### Requirement
Copy every record that appears below, exactly as it stands.

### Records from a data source
══════════
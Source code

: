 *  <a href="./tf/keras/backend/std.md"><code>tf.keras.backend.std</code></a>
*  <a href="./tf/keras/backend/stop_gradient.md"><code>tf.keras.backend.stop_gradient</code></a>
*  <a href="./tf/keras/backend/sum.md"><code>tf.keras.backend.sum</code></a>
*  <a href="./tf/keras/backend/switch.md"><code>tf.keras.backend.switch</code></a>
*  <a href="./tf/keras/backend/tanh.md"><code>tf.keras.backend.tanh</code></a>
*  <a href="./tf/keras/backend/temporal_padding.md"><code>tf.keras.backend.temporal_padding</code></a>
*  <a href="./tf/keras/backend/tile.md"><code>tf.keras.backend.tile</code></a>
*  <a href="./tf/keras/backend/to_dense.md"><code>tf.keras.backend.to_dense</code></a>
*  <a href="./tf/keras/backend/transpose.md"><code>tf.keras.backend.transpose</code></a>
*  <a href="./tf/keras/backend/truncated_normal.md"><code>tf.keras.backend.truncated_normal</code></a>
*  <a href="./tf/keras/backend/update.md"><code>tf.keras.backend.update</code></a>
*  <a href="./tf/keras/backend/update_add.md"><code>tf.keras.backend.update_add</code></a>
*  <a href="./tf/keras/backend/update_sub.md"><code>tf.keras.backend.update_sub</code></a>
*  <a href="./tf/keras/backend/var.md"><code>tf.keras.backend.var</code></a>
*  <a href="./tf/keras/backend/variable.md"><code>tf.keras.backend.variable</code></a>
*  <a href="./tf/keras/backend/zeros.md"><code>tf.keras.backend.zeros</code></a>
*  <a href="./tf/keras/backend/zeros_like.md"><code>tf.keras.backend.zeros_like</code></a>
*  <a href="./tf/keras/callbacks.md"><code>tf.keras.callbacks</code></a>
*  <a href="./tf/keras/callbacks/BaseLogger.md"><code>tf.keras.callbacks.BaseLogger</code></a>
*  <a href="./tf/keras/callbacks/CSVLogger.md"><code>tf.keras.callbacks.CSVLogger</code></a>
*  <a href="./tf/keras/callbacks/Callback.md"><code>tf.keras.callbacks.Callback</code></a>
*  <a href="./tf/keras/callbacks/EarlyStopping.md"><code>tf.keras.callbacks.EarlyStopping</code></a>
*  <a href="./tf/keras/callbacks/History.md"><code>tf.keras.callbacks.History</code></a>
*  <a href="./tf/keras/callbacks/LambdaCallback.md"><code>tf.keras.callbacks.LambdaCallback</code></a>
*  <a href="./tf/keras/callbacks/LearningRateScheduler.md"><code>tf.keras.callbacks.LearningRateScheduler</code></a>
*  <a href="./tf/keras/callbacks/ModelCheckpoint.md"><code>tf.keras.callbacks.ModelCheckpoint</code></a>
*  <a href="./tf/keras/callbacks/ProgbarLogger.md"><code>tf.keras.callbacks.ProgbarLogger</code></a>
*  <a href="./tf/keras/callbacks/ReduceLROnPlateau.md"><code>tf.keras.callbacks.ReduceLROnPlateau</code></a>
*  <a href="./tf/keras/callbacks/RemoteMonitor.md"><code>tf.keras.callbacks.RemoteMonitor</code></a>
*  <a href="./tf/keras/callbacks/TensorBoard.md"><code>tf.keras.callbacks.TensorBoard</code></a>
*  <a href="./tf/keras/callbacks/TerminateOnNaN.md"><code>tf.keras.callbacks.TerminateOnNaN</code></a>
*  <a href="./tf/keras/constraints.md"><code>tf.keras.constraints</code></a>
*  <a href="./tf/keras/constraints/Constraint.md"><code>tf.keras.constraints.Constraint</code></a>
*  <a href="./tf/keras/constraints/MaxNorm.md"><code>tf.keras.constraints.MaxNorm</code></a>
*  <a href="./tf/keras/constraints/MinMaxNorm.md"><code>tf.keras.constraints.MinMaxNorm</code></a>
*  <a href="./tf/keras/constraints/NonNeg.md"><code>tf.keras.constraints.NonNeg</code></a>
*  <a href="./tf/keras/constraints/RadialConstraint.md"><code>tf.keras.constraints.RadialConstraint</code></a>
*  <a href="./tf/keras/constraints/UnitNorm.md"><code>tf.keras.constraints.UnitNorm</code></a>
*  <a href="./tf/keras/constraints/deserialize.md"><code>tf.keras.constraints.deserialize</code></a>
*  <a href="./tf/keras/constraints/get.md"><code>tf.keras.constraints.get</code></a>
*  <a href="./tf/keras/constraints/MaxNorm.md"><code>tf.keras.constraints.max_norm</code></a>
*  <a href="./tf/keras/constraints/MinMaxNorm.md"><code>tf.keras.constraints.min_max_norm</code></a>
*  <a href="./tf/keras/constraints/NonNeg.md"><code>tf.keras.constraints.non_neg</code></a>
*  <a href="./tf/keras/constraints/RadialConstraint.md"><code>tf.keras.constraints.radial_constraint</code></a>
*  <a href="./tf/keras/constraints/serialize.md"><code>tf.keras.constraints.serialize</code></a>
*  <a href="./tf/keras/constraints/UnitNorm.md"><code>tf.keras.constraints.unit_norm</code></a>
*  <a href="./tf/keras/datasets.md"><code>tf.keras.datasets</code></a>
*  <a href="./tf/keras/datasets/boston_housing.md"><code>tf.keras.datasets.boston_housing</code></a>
══════════
### Result
Source code

: *  <a href="./tf/keras/backend/std.md"><code>tf.keras.backend.std</code></a>
*  <a href="./tf/keras/backend/stop_gradient.md"><code>tf.keras.backend.stop_gradient</code></a>
*  <a href="./tf/keras/backend/sum.md"><code>tf.keras.backend.sum</code></a>
*  <a href="./tf/keras/backend/switch.md"><code>tf.keras.backend.switch</code></a>
*  <a href="./tf/keras/backend/tanh.md"><code>tf.keras.backend.tanh</code></a>
*  <a href="./tf/keras/backend/temporal_padding.md"><code>tf.keras.backend.temporal_padding</code></a>
*  <a href="./tf/keras/backend/tile.md"><code>tf.keras.backend.tile</code></a>
*  <a href="./tf/keras/backend/to_dense.md"><code>tf.keras.backend.to_dense</code></a>
*  <a href="./tf/keras/backend/transpose.md"><code>tf.keras.backend.transpose</code></a>
*  <a href="./tf/keras/backend/truncated_normal.md"><code>tf.keras.backend.truncated_normal</code></a>
*  <a href="./tf/keras/backend/update.md"><code>tf.keras.backend.update</code></a>
*  <a href="./tf/keras/backend/update_add.md"><code>tf.keras.backend.update_add</code></a>
*  <a href="./tf/keras/backend/update_sub.md"><code>tf.keras.backend.update_sub</code></a>
*  <a href="./tf/keras/backend/var.md"><code>tf.keras.backend.var</code></a>
*  <a href="./tf/keras/backend/variable.md"><code>tf.keras.backend.variable</code></a>
*  <a href="./tf/keras/backend/zeros.md"><code>tf.keras.backend.zeros</code></a>
*  <a href="./tf/keras/backend/zeros_like.md"><code>tf.keras.backend.zeros_like</code></a>
*  <a href="./tf/keras/callbacks.md"><code>tf.keras.callbacks</code></a>
*  <a href="./tf/keras/callbacks/BaseLogger.md"><code>tf.keras.callbacks.BaseLogger</code></a>
*  <a href="./tf/keras/callbacks/CSVLogger.md"><code>tf.keras.callbacks.CSVLogger</code></a>
*  <a href="./tf/keras/callbacks/Callback.md"><code>tf.keras.callbacks.Callback</code></a>
*  <a href="./tf/keras/callbacks/EarlyStopping.md"><code>tf.keras.callbacks.EarlyStopping</code></a>
*  <a href="./tf/keras/callbacks/History.md"><code>tf.keras.callbacks.History</code></a>
*  <a href="./tf/keras/callbacks/LambdaCallback.md"><code>tf.keras.callbacks.LambdaCallback</code></a>
*  <a href="./tf/keras/callbacks/LearningRateScheduler.md"><code>tf.keras.callbacks.LearningRateScheduler</code></a>
*  <a href="./tf/keras/callbacks/ModelCheckpoint.md"><code>tf.keras.callbacks.ModelCheckpoint</code></a>
*  <a href="./tf/keras/callbacks/ProgbarLogger.md"><code>tf.keras.callbacks.ProgbarLogger</code></a>
*  <a href="./tf/keras/callbacks/ReduceLROnPlateau.md"><code>tf.keras.callbacks.ReduceLROnPlateau</code></a>
*  <a href="./tf/keras/callbacks/RemoteMonitor.md"><code>tf.keras.callbacks.RemoteMonitor</code></a>
*  <a href="./tf/keras/callbacks/TensorBoard.md"><code>tf.keras.callbacks.TensorBoard</code></a>
*  <a href="./tf/keras/callbacks/TerminateOnNaN.md"><code>tf.keras.callbacks.TerminateOnNaN</code></a>
*  <a href="./tf/keras/constraints.md"><code>tf.keras.constraints</code></a>
*  <a href="./tf/keras/constraints/Constraint.md"><code>tf.keras.constraints.Constraint</code></a>
*  <a href="./tf/keras/constraints/MaxNorm.md"><code>tf.keras.constraints.MaxNorm</code></a>
*  <a href="./tf/keras/constraints/MinMaxNorm.md"><code>tf.keras.constraints.MinMaxNorm</code></a>
*  <a href="./tf/keras/constraints/NonNeg.md"><code>tf.keras.constraints.NonNeg</code></a>
*  <a href="./tf/keras/constraints/RadialConstraint.md"><code>tf.keras.constraints.RadialConstraint</code></a>
*  <a href="./tf/keras/constraints/UnitNorm.md"><code>tf.keras.constraints.UnitNorm</code></a>
*  <a href="./tf/keras/constraints/deserialize.md"><code>tf.keras.constraints.deserialize</code></a>
*  <a href="./tf/keras/constraints/get.md"><code>tf.keras.constraints.get</code></a>
*  <a href="./tf/keras/constraints/MaxNorm.md"><code>tf.keras.constraints.max_norm</code></a>
*  <a href="./tf/keras/constraints/MinMaxNorm.md"><code>tf.keras.constraints.min_max_norm</code></a>
*  <a href="./tf/keras/constraints/NonNeg.md"><code>tf.keras.constraints.non_neg</code></a>
*  <a href="./tf/keras/constraints/RadialConstraint.md"><code>tf.keras.constraints.radial_constraint</code></a>
*  <a href="./tf/keras/constraints/serialize.md"><code>tf.keras.constraints.serialize</code></a>
*  <a href="./tf/keras/constraints/UnitNorm.md"><code>tf.keras.constraints.unit_norm</code></a>
*  <a href="./tf/keras/datasets.md"><code>tf.keras.datasets</code></a>
*  <a href="./tf/keras/datasets/boston_housing.md"><code>tf.keras.datasets.boston_housing</code></a>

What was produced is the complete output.